[Task details]: Please transcribe the data that follows exactly, from its first line through the line that contains "Note that the".

━━━━━ Exercise data ━━━━━

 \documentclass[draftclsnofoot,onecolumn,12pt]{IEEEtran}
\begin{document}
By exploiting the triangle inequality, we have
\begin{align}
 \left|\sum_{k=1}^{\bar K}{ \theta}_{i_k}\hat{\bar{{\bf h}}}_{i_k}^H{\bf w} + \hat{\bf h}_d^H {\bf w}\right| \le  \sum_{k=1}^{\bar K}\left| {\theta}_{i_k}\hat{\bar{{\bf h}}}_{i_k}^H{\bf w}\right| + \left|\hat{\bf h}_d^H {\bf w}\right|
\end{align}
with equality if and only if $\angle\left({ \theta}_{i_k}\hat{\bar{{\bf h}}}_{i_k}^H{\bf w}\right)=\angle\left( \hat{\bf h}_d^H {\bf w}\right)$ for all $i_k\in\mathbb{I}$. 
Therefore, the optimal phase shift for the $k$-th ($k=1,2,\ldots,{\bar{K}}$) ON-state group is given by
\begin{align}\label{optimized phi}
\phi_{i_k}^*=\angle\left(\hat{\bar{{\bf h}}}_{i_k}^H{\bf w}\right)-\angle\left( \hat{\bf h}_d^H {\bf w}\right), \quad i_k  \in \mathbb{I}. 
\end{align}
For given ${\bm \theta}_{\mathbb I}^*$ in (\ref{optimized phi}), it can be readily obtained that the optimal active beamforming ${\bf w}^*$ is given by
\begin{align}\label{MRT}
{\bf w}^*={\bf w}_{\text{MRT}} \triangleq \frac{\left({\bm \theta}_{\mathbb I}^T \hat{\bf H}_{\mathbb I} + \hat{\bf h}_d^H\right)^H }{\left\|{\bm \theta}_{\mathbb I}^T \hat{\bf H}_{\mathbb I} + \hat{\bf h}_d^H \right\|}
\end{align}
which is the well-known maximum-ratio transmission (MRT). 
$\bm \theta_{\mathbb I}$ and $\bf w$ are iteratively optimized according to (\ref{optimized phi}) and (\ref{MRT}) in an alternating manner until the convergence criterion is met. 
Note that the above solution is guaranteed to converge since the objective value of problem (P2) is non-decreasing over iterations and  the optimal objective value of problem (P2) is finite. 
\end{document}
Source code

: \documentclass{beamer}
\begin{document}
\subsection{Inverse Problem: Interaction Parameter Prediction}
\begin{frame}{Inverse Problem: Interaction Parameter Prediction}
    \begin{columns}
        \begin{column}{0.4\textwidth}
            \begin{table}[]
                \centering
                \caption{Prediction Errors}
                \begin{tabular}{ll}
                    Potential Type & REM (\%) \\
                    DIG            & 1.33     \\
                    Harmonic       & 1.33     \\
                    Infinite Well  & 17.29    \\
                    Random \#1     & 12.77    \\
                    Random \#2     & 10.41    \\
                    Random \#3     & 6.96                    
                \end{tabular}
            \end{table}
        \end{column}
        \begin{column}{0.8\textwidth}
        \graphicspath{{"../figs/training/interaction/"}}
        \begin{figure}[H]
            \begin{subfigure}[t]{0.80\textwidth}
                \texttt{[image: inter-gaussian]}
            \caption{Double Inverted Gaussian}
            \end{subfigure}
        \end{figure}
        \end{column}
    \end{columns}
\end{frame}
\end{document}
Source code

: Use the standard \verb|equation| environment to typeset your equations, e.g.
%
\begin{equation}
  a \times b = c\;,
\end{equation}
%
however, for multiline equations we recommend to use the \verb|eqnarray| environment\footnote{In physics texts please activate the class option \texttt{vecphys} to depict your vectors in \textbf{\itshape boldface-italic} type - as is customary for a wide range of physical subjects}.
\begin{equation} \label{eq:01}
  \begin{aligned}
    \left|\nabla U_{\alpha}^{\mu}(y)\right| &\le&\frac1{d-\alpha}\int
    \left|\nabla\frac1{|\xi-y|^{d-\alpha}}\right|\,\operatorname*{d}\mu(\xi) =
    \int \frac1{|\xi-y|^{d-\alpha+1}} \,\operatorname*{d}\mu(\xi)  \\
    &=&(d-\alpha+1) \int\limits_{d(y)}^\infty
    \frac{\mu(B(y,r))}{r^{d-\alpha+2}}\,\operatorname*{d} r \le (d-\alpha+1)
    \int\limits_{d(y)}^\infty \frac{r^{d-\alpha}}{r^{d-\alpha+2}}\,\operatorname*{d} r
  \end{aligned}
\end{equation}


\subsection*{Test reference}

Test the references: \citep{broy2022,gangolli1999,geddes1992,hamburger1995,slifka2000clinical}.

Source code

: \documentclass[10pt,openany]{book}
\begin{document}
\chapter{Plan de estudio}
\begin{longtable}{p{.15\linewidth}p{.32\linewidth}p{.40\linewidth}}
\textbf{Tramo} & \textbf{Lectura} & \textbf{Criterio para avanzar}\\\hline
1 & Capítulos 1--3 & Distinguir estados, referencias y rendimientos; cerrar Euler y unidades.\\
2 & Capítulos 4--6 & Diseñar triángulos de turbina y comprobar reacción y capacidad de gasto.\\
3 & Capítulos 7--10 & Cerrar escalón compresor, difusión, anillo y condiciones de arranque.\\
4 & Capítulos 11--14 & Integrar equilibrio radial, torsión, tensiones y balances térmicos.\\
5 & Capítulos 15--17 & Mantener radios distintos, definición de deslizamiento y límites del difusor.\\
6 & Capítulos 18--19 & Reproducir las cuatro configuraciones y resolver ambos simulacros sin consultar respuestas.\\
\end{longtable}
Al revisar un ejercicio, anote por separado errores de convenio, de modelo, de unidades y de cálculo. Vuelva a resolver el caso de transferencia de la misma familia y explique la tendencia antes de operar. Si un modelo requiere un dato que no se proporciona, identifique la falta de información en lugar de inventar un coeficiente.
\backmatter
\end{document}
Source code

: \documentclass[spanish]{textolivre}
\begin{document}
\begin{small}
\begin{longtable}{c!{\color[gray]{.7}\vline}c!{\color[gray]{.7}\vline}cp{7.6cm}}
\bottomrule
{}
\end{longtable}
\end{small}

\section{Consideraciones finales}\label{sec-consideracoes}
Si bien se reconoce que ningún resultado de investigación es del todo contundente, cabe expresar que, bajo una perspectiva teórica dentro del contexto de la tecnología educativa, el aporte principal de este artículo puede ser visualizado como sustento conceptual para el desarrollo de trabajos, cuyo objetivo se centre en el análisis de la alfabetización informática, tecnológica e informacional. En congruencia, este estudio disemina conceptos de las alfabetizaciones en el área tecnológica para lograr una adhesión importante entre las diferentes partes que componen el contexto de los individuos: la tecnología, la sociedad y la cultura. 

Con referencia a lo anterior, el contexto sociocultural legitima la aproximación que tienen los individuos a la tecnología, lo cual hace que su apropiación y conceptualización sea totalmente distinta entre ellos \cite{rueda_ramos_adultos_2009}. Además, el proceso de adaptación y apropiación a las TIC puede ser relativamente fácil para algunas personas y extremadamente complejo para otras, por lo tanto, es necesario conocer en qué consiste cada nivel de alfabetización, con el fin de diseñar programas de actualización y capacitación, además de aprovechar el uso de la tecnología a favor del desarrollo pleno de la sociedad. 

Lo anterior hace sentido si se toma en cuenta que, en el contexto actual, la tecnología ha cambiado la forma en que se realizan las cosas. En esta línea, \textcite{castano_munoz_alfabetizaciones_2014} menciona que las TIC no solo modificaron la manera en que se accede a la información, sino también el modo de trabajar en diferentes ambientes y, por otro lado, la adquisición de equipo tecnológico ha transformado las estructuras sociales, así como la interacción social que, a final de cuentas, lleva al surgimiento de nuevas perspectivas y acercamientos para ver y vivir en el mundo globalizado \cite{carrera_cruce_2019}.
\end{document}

━━━━━

[Expected answer]:
 \documentclass[draftclsnofoot,onecolumn,12pt]{IEEEtran}
\begin{document}
By exploiting the triangle inequality, we have
\begin{align}
 \left|\sum_{k=1}^{\bar K}{ \theta}_{i_k}\hat{\bar{{\bf h}}}_{i_k}^H{\bf w} + \hat{\bf h}_d^H {\bf w}\right| \le  \sum_{k=1}^{\bar K}\left| {\theta}_{i_k}\hat{\bar{{\bf h}}}_{i_k}^H{\bf w}\right| + \left|\hat{\bf h}_d^H {\bf w}\right|
\end{align}
with equality if and only if $\angle\left({ \theta}_{i_k}\hat{\bar{{\bf h}}}_{i_k}^H{\bf w}\right)=\angle\left( \hat{\bf h}_d^H {\bf w}\right)$ for all $i_k\in\mathbb{I}$. 
Therefore, the optimal phase shift for the $k$-th ($k=1,2,\ldots,{\bar{K}}$) ON-state group is given by
\begin{align}\label{optimized phi}
\phi_{i_k}^*=\angle\left(\hat{\bar{{\bf h}}}_{i_k}^H{\bf w}\right)-\angle\left( \hat{\bf h}_d^H {\bf w}\right), \quad i_k  \in \mathbb{I}. 
\end{align}
For given ${\bm \theta}_{\mathbb I}^*$ in (\ref{optimized phi}), it can be readily obtained that the optimal active beamforming ${\bf w}^*$ is given by
\begin{align}\label{MRT}
{\bf w}^*={\bf w}_{\text{MRT}} \triangleq \frac{\left({\bm \theta}_{\mathbb I}^T \hat{\bf H}_{\mathbb I} + \hat{\bf h}_d^H\right)^H }{\left\|{\bm \theta}_{\mathbb I}^T \hat{\bf H}_{\mathbb I} + \hat{\bf h}_d^H \right\|}
\end{align}
which is the well-known maximum-ratio transmission (MRT). 
$\bm \theta_{\mathbb I}$ and $\bf w$ are iteratively optimized according to (\ref{optimized phi}) and (\ref{MRT}) in an alternating manner until the convergence criterion is met. 
Note that the above solution is guaranteed to converge since the objective value of problem (P2) is non-decreasing over iterations and  the optimal objective value of problem (P2) is finite. 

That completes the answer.